All lines in the listing below that hold the string "Reed" are to be tallied, with only the total reported.
---------- RECORDS SHOWN ----------
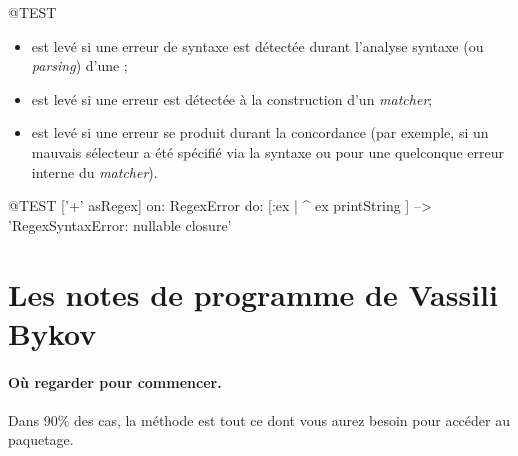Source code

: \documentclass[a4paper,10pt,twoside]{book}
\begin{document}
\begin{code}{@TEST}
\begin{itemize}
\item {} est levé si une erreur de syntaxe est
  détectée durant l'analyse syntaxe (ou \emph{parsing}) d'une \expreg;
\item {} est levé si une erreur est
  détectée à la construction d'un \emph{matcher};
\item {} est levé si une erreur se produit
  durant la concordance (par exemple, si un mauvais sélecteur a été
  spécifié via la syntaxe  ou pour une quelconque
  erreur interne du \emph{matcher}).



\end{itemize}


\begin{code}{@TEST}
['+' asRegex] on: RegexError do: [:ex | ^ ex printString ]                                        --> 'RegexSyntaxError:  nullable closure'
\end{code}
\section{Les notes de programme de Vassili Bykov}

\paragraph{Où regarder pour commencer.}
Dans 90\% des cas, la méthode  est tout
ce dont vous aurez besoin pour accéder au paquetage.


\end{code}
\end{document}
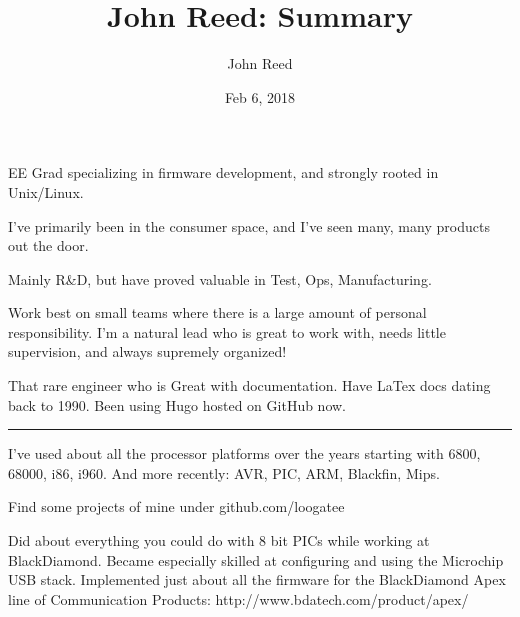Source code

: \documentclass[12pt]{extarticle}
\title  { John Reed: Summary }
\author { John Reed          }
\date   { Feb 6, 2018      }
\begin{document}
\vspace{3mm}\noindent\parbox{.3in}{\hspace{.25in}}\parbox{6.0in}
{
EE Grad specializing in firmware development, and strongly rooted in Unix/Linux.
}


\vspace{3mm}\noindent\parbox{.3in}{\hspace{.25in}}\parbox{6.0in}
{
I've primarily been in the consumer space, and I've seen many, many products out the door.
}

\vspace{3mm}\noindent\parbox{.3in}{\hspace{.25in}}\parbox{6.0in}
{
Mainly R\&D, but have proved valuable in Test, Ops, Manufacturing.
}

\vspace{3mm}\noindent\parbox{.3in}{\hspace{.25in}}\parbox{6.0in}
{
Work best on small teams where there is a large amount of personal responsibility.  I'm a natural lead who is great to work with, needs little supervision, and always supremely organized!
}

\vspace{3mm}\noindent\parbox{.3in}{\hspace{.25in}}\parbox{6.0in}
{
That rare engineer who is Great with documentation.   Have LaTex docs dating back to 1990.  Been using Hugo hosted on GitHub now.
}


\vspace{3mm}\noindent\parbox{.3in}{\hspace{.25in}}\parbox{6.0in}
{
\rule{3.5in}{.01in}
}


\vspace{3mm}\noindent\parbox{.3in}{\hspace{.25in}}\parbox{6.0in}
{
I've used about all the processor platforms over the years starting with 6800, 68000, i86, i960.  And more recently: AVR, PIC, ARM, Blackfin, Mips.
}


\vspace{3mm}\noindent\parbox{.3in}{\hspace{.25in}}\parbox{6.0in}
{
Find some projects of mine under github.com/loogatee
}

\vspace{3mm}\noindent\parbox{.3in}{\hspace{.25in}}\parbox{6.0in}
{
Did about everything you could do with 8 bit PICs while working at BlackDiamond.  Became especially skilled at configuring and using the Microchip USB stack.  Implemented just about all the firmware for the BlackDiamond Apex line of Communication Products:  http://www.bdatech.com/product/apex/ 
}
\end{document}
----------
EXERCISE RESPONSE » 2